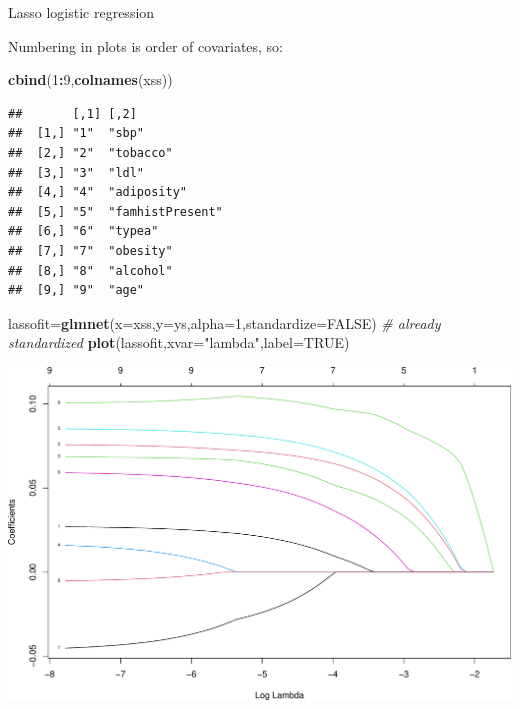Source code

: \documentclass[
  ignorenonframetext,
]{beamer}
\newenvironment{Shaded}{\begin{snugshade}}{\end{snugshade}}
\newcommand{\CommentTok}[1]{\textcolor[rgb]{0.56,0.35,0.01}{\textit{#1}}}
\newcommand{\DataTypeTok}[1]{\textcolor[rgb]{0.13,0.29,0.53}{#1}}
\newcommand{\DecValTok}[1]{\textcolor[rgb]{0.00,0.00,0.81}{#1}}
\newcommand{\KeywordTok}[1]{\textcolor[rgb]{0.13,0.29,0.53}{\textbf{#1}}}
\newcommand{\NormalTok}[1]{#1}
\newcommand{\OperatorTok}[1]{\textcolor[rgb]{0.81,0.36,0.00}{\textbf{#1}}}
\newcommand{\OtherTok}[1]{\textcolor[rgb]{0.56,0.35,0.01}{#1}}
\newcommand{\StringTok}[1]{\textcolor[rgb]{0.31,0.60,0.02}{#1}}
\begin{document}
\begin{frame}[fragile]

\begin{block}{Lasso logistic regression}

Numbering in plots is order of covariates, so:

\begin{Shaded}
\begin{Highlighting}[]
\KeywordTok{cbind}\NormalTok{(}\DecValTok{1}\OperatorTok{:}\DecValTok{9}\NormalTok{,}\KeywordTok{colnames}\NormalTok{(xss))}
\end{Highlighting}
\end{Shaded}

\begin{verbatim}
##       [,1] [,2]            
##  [1,] "1"  "sbp"           
##  [2,] "2"  "tobacco"       
##  [3,] "3"  "ldl"           
##  [4,] "4"  "adiposity"     
##  [5,] "5"  "famhistPresent"
##  [6,] "6"  "typea"         
##  [7,] "7"  "obesity"       
##  [8,] "8"  "alcohol"       
##  [9,] "9"  "age"
\end{verbatim}

\begin{Shaded}
\begin{Highlighting}[]
\NormalTok{lassofit=}\KeywordTok{glmnet}\NormalTok{(}\DataTypeTok{x=}\NormalTok{xss,}\DataTypeTok{y=}\NormalTok{ys,}\DataTypeTok{alpha=}\DecValTok{1}\NormalTok{,}\DataTypeTok{standardize=}\OtherTok{FALSE}\NormalTok{) }\CommentTok{# already standardized}
\KeywordTok{plot}\NormalTok{(lassofit,}\DataTypeTok{xvar=}\StringTok{"lambda"}\NormalTok{,}\DataTypeTok{label=}\OtherTok{TRUE}\NormalTok{)}
\end{Highlighting}
\end{Shaded}

\includegraphics{L3_files/figure-beamer/unnamed-chunk-8-1.pdf}


\end{block}
\end{frame}
\end{document}
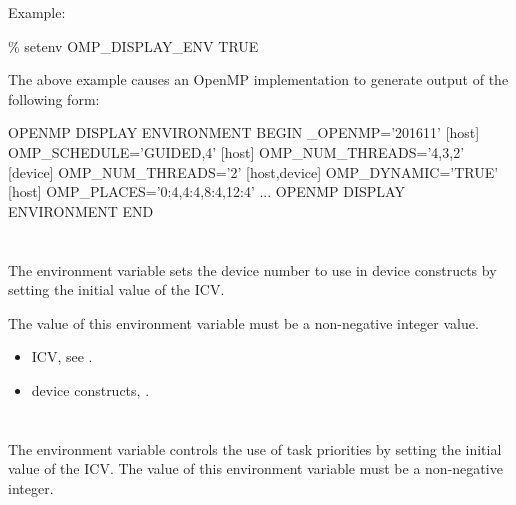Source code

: Example: 
\begin{boxedcode}
\% setenv OMP\_DISPLAY\_ENV TRUE
\end{boxedcode}

The above example causes an OpenMP implementation to generate output of the 
following form:

\begin{boxedcode}
OPENMP DISPLAY ENVIRONMENT BEGIN
  \_OPENMP='201611'
  [host] OMP\_SCHEDULE='GUIDED,4'
  [host] OMP\_NUM\_THREADS='4,3,2'
  [device] OMP\_NUM\_THREADS='2'
  [host,device] OMP\_DYNAMIC='TRUE'
  [host] OMP\_PLACES='{0:4},{4:4},{8:4},{12:4}'
  ...
OPENMP DISPLAY ENVIRONMENT END
\end{boxedcode}








\section{}
\label{sec:OMP_DEFAULT_DEVICE}
The  environment variable sets the device number to use in 
device constructs by setting the initial value of the  ICV.

The value of this environment variable must be a non-negative integer value.

\crossreferences
\begin{itemize}
\item {} ICV, see .

\item device constructs, .
\end{itemize}


\section{}
\label{sec:OMP_MAX_TASK_PRIORITY}

The  environment variable controls the use of task
priorities by setting the initial value of the  ICV. The
value of this environment variable must be a non-negative integer.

------

List every line above containing the word "negative".

Response box ->
The value of this environment variable must be a non-negative integer value.
value of this environment variable must be a non-negative integer.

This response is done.